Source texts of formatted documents
Content starts

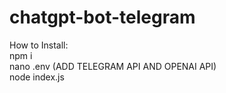 # chatgpt-bot-telegram
How to Install: <BR>
npm i <BR>
nano .env (ADD TELEGRAM API AND OPENAI API) <BR>
node index.js
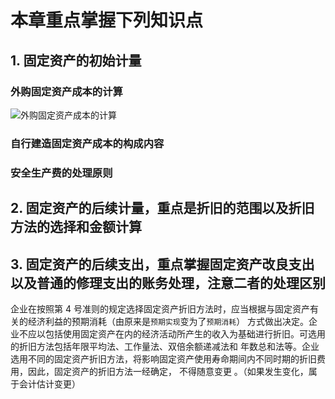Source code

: # 本章重点掌握下列知识点
## 1. 固定资产的初始计量
### 外购固定资产成本的计算
![外购固定资产成本的计算](http://pic.yupoo.com/jean0326/HgxV8Gbx/Dt7Y7.png)

### 自行建造固定资产成本的构成内容


### 安全生产费的处理原则


## 2. 固定资产的后续计量，重点是折旧的范围以及折旧方法的选择和金额计算


## 3. 固定资产的后续支出，重点掌握固定资产改良支出以及普通的修理支出的账务处理，注意二者的处理区别


企业在按照第 4 号准则的规定选择固定资产折旧方法时，应当根据与固定资产有关的经济利益的预期消耗（由原来是`预期实现`变为了`预期消耗`） 方式做出决定。企业不应以包括使用固定资产在内的经济活动所产生的收入为基础进行折旧。可选用的折旧方法包括年限平均法、工作量法、双倍余额递减法和 年数总和法等。企业选用不同的固定资产折旧方法，将影响固定资产使用寿命期间内不同时期的折旧费 用，因此，固定资产的折旧方法一经确定， 不得随意变更 。（如果发生变化，属于会计估计变更）
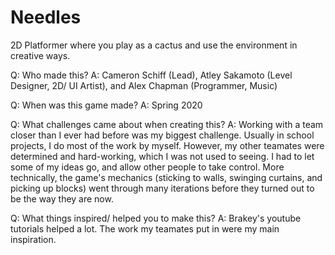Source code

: # Needles
2D Platformer where you play as a cactus and use the environment in creative ways.  

Q: Who made this?
A: Cameron Schiff (Lead), Atley Sakamoto (Level Designer, 2D/ UI Artist), and Alex Chapman (Programmer, Music)

Q: When was this game made?
A: Spring 2020

Q: What challenges came about when creating this?
A: Working with a team closer than I ever had before was my biggest challenge. Usually in school projects, I do most of the work by myself. However, my other teamates were determined and hard-working, which I was not used to seeing. I had to let some of my ideas go, and allow other people to take control. More technically, the game's mechanics (sticking to walls, swinging curtains, and picking up blocks) went through many iterations before they turned out to be the way they are now.

Q: What things inspired/ helped you to make this?
A: Brakey's youtube tutorials helped a lot. The work my teamates put in were my main inspiration.
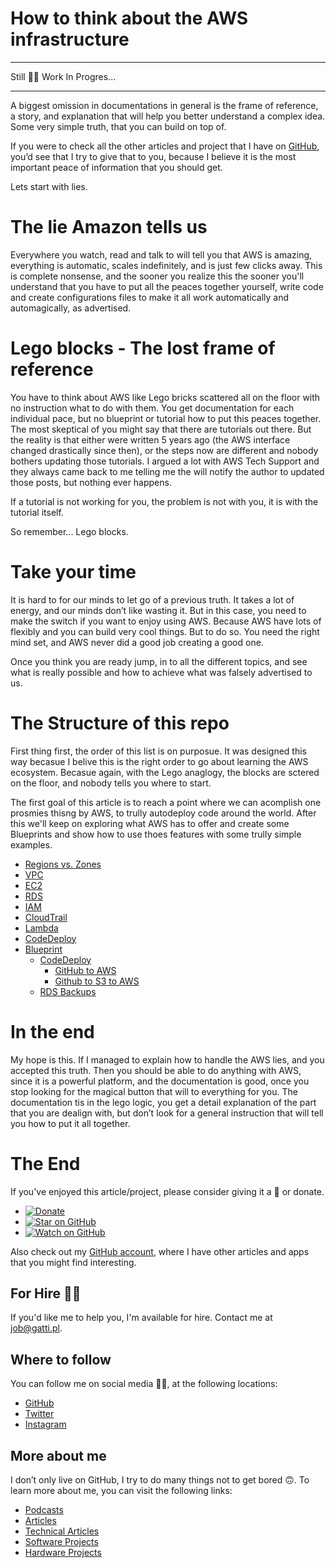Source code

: # How to think about the AWS infrastructure

---

Still 🚧🍺 Work In Progres...

---

A biggest omission in documentations in general is the frame of reference, a story, and explanation that will help you better understand a complex idea. Some very simple truth, that you can build on top of.

If you were to check all the other articles and project that I have on [GitHub](https://github.com/davidgatti), you’d see that I try to give that to you, because I believe it is the most important peace of information that you should get.

Lets start with lies.

# The lie Amazon tells us

Everywhere you watch, read and talk to will tell you that AWS is amazing, everything is automatic, scales indefinitely, and is just few clicks away. This is complete nonsense, and the sooner you realize this the sooner you'll understand that you have to put all the peaces together yourself, write code and create configurations files to make it all work automatically and automagically, as advertised.

# Lego blocks - The lost frame of reference

You have to think about AWS like Lego bricks scattered all on the floor with no instruction what to do with them. You get documentation for each individual pace, but no blueprint or tutorial how to put this peaces together. The most skeptical of you might say that there are tutorials out there. But the reality is that either were written 5 years ago (the AWS interface changed drastically since then), or the steps now are different and nobody bothers updating those tutorials. I argued a lot with AWS Tech Support and they always came back to me telling me the will notify the author to updated those posts, but nothing ever happens.

If a tutorial is not working for you, the problem is not with you, it is with the tutorial itself.

So remember... Lego blocks.

# Take your time

It is hard to for our minds to let go of a previous truth. It takes a lot of energy, and our minds don’t like wasting it. But in this case, you need to make the switch if you want to enjoy using AWS. Because AWS have lots of flexibly and you can build very cool things. But to do so. You need the right mind set, and AWS never did a good job creating a good one.

Once you think you are ready jump, in to all the different topics, and see what is really possible and how to achieve what was falsely advertised to us.

# The Structure of this repo

First thing first, the order of this list is on purposue. It was designed this way becasue I belive this is the right order to go about learning the AWS ecosystem. Becasue again, with the Lego anaglogy, the blocks are sctered on the floor, and nobody tells you where to start. 

The first goal of this article is to reach a point where we can acomplish one prosmies thisng by AWS, to trully autodeploy code around the world. After this we'll keep on exploring what AWS has to offer and create some Blueprints and show how to use thoes features with some trully simple examples.

- [Regions vs. Zones](https://github.com/davidgatti/How-to-think-about-the-AWS-infrastructure/tree/master/00_Regions)
- [VPC](https://github.com/davidgatti/How-to-think-about-the-AWS-infrastructure/tree/master/01_VPC)
- [EC2](https://github.com/davidgatti/How-to-think-about-the-AWS-infrastructure/tree/master/02_IAM)
- [RDS](https://github.com/davidgatti/How-to-think-about-the-AWS-infrastructure/tree/master/03_EC2)
- [IAM](https://github.com/davidgatti/How-to-think-about-the-AWS-infrastructure/tree/master/04_RDS)
- [CloudTrail](https://github.com/davidgatti/How-to-think-about-the-AWS-infrastructure/tree/master/05_CloudTrail)
- [Lambda](https://github.com/davidgatti/How-to-think-about-the-AWS-infrastructure/tree/master/06_Lambda)
- [CodeDeploy](https://github.com/davidgatti/How-to-think-about-the-AWS-infrastructure/tree/master/07_CodeDeploy)
- [Blueprint](https://github.com/davidgatti/How-to-think-about-the-AWS-infrastructure/tree/master/xx_Blueprints)
  - [CodeDeploy](https://github.com/davidgatti/How-to-think-about-the-AWS-infrastructure/tree/master/xx_Blueprints/CodeDeploy)
    - [GitHub to AWS](https://github.com/davidgatti/How-to-think-about-the-AWS-infrastructure/tree/master/xx_Blueprints/CodeDeploy/GitHub%20to%20AWS)
    - [Github to S3 to AWS](https://github.com/davidgatti/How-to-think-about-the-AWS-infrastructure/tree/master/xx_Blueprints/CodeDeploy/Github%20to%20S3%20to%20AWS)
  - [RDS Backups](https://github.com/davidgatti/How-to-think-about-the-AWS-infrastructure/tree/master/xx_Blueprints/RDS%20Backups)

# In the end

My hope is this. If I managed to explain how to handle the AWS lies, and you accepted this truth. Then you should be able to do anything with AWS, since it is a powerful platform, and the documentation is good, once you stop looking for the magical button that will to everything for you. The documentation tis in the lego logic, you get a detail explanation of the part that you are dealign with, but don’t look for a general instruction that will tell you how to put it all together.

# The End

If you've enjoyed this article/project, please consider giving it a 🌟 or donate.

- [![Donate](https://img.shields.io/badge/Donate-PayPal-green.svg)](https://www.paypal.me/gattidavid/25)
- [![Star on GitHub](https://img.shields.io/github/stars/davidgatti/how-to-think-about-the-AWS-infrastructure.svg?style=social)](https://github.com/davidgatti/how-to-think-about-the-AWS-infrastructure/stargazers)
- [![Watch on GitHub](https://img.shields.io/github/watchers/davidgatti/how-to-think-about-the-AWS-infrastructure.svg?style=social)](https://github.com/davidgatti/how-to-think-about-the-AWS-infrastructure/watchers)

Also check out my [GitHub account](https://github.com/davidgatti), where I have other articles and apps that you might find interesting.

## For Hire 👨‍💻

If you'd like me to help you, I'm available for hire. Contact me at job@gatti.pl.

## Where to follow

You can follow me on social media 🐙😇, at the following locations:

- [GitHub](https://github.com/davidgatti)
- [Twitter](https://twitter.com/dawidgatti)
- [Instagram](https://www.instagram.com/gattidavid/)

## More about me

I don’t only live on GitHub, I try to do many things not to get bored 🙃. To learn more about me, you can visit the following links:

- [Podcasts](http://david.gatti.pl/podcasts)
- [Articles](http://david.gatti.pl/articles)
- [Technical Articles](http://david.gatti.pl/technical_articles)
- [Software Projects](http://david.gatti.pl/software_projects)
- [Hardware Projects](http://david.gatti.pl/hardware_projects)
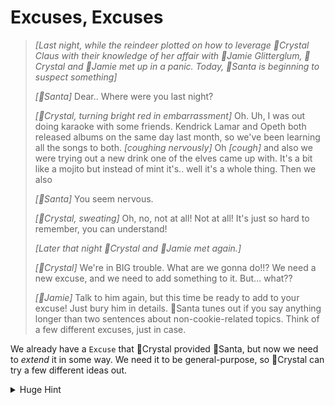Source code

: # Excuses, Excuses

> _[Last night, while the reindeer plotted on how to leverage 💋Crystal Claus with their knowledge of her affair with 🪩Jamie Glitterglum, 💋Crystal and 🪩Jamie met up in a panic. Today, 🎅Santa is beginning to suspect something]_
>
> _[🎅Santa]_ Dear.. Where were you last night?
>
> _[💋Crystal, turning bright red in embarrassment]_ Oh. Uh, I was out doing karaoke with some friends. Kendrick Lamar and Opeth both released albums on the same day last month, so we've been learning all the songs to both. _[coughing nervously]_ Oh _[cough]_ and also we were trying out a new drink one of the elves came up with. It's a bit like a mojito but instead of mint it's.. well it's a whole thing. Then we also
>
> _[🎅Santa]_ You seem nervous.
>
> _[💋Crystal, sweating]_ Oh, no, not at all! Not at all! It's just so hard to remember, you can understand!
>
> _[Later that night 💋Crystal and 🪩Jamie met again.]_
>
> _[💋Crystal]_ We're in BIG trouble. What are we gonna do!!? We need a new excuse, and we need to add something to it. But... what??
>
> _[🪩Jamie]_ Talk to him again, but this time be ready to add to your excuse! Just bury him in details. 🎅Santa tunes out if you say anything longer than two sentences about non-cookie-related topics. Think of a few different excuses, just in case.

We already have a `Excuse` that 💋Crystal provided 🎅Santa, but now we need to _extend_ it in some way. We need it to be general-purpose, so 💋Crystal can try a few different ideas out.

<details>
  <summary>Huge Hint</summary>

How do you create a "newable" object in JavaScript (i.e. one that you use the `new` keyword with)? How do you provide TypeScript types to such a thing?

</details>
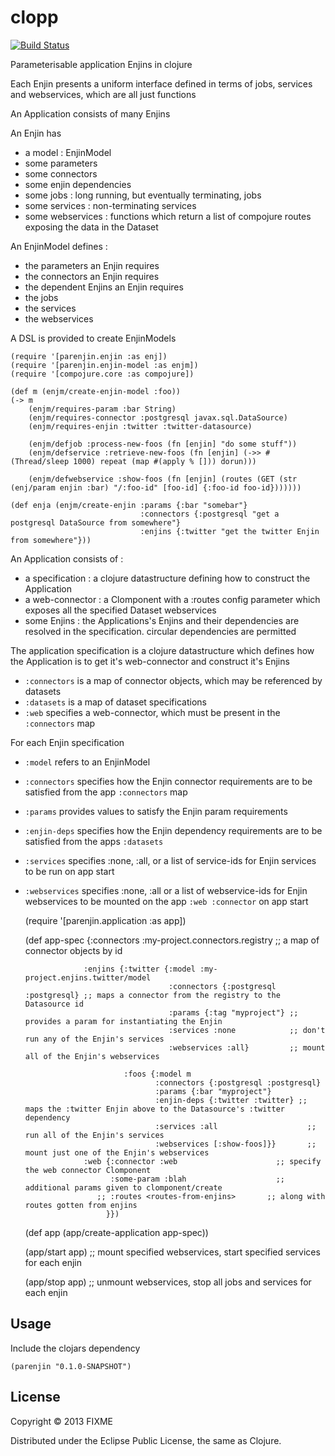 # clopp

[![Build Status](https://travis-ci.org/mccraigmccraig/parenjin.png?branch=master)](https://travis-ci.org/mccraigmccraig/parenjin)

Parameterisable application Enjins in clojure

Each Enjin presents a uniform interface defined in terms of jobs, services and webservices, which are all just functions

An Application consists of many Enjins

An Enjin has

* a model : EnjinModel
* some parameters
* some connectors
* some enjin dependencies
* some jobs : long running, but eventually terminating, jobs
* some services : non-terminating services
* some webservices : functions which return a list of compojure routes exposing the data in the Dataset

An EnjinModel defines :

* the parameters an Enjin requires
* the connectors an Enjin requires
* the dependent Enjins an Enjin requires
* the jobs
* the services
* the webservices

A DSL is provided to create EnjinModels

    (require '[parenjin.enjin :as enj])
    (require '[parenjin.enjin-model :as enjm])
    (require '[compojure.core :as compojure])

    (def m (enjm/create-enjin-model :foo))
    (-> m
        (enjm/requires-param :bar String)
        (enjm/requires-connector :postgresql javax.sql.DataSource)
        (enjm/requires-enjin :twitter :twitter-datasource)

        (enjm/defjob :process-new-foos (fn [enjin] "do some stuff"))
        (enjm/defservice :retrieve-new-foos (fn [enjin] (->> #(Thread/sleep 1000) repeat (map #(apply % [])) dorun)))

        (enjm/defwebservice :show-foos (fn [enjin] (routes (GET (str (enj/param enjin :bar) "/:foo-id" [foo-id] {:foo-id foo-id}))))))

    (def enja (enjm/create-enjin :params {:bar "somebar"}
                                 :connectors {:postgresql "get a postgresql DataSource from somewhere"}
                                 :enjins {:twitter "get the twitter Enjin from somewhere"}))

An Application consists of :

* a specification : a clojure datastructure defining how to construct the Application
* a web-connector : a Clomponent with a :routes config parameter which exposes all the specified Dataset webservices
* some Enjins : the Applications's Enjins and their dependencies are resolved in the specification. circular dependencies are permitted

The application specification is a clojure datastructure which defines how the Application is to get it's web-connector and construct it's Enjins

* `:connectors` is a map of connector objects, which may be referenced by datasets
* `:datasets` is a map of dataset specifications
* `:web` specifies a web-connector, which must be present in the `:connectors` map

For each Enjin specification

* `:model` refers to an EnjinModel
* `:connectors` specifies how the Enjin connector requirements are to be satisfied from the app `:connectors` map
* `:params` provides values to satisfy the Enjin param requirements
* `:enjin-deps` specifies how the Enjin dependency requirements are to be satisfied from the apps `:datasets`
* `:services` specifies :none, :all, or a list of service-ids for Enjin services to be run on app start
* `:webservices` specifies :none, :all or a list of webservice-ids for Enjin webservices to be mounted on the app `:web :connector` on app start

    (require '[parenjin.application :as app])

    (def app-spec {:connectors :my-project.connectors.registry ;; a map of connector objects by id

                   :enjins {:twitter {:model :my-project.enjins.twitter/model
                                      :connectors {:postgresql :postgresql} ;; maps a connector from the registry to the Datasource id
                                      :params {:tag "myproject"} ;; provides a param for instantiating the Enjin
                                      :services :none            ;; don't run any of the Enjin's services
                                      :webservices :all}         ;; mount all of the Enjin's webservices

                            :foos {:model m
                                   :connectors {:postgresql :postgresql}
                                   :params {:bar "myproject"}
                                   :enjin-deps {:twitter :twitter} ;; maps the :twitter Enjin above to the Datasource's :twitter dependency
                                   :services :all                    ;; run all of the Enjin's services
                                   :webservices [:show-foos]}}       ;; mount just one of the Enjin's webservices
                   :web {:connector :web                      ;; specify the web connector Clomponent
                         :some-param :blah                    ;; additional params given to clomponent/create
                      ;; :routes <routes-from-enjins>       ;; along with routes gotten from enjins
                        }})


    (def app (app/create-application app-spec))

    (app/start app) ;; mount specified webservices, start specified services for each enjin

    (app/stop app)  ;; unmount webservices, stop all jobs and services for each enjin


## Usage

Include the clojars dependency

    (parenjin "0.1.0-SNAPSHOT")

## License

Copyright © 2013 FIXME

Distributed under the Eclipse Public License, the same as Clojure.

Content ends

> How to complete this task
Output the lines of the records above exactly as they appear, from the line containing "construct the Application" through the line containing "referenced by datasets".

> Answer
* a specification : a clojure datastructure defining how to construct the Application
* a web-connector : a Clomponent with a :routes config parameter which exposes all the specified Dataset webservices
* some Enjins : the Applications's Enjins and their dependencies are resolved in the specification. circular dependencies are permitted

The application specification is a clojure datastructure which defines how the Application is to get it's web-connector and construct it's Enjins

* `:connectors` is a map of connector objects, which may be referenced by datasets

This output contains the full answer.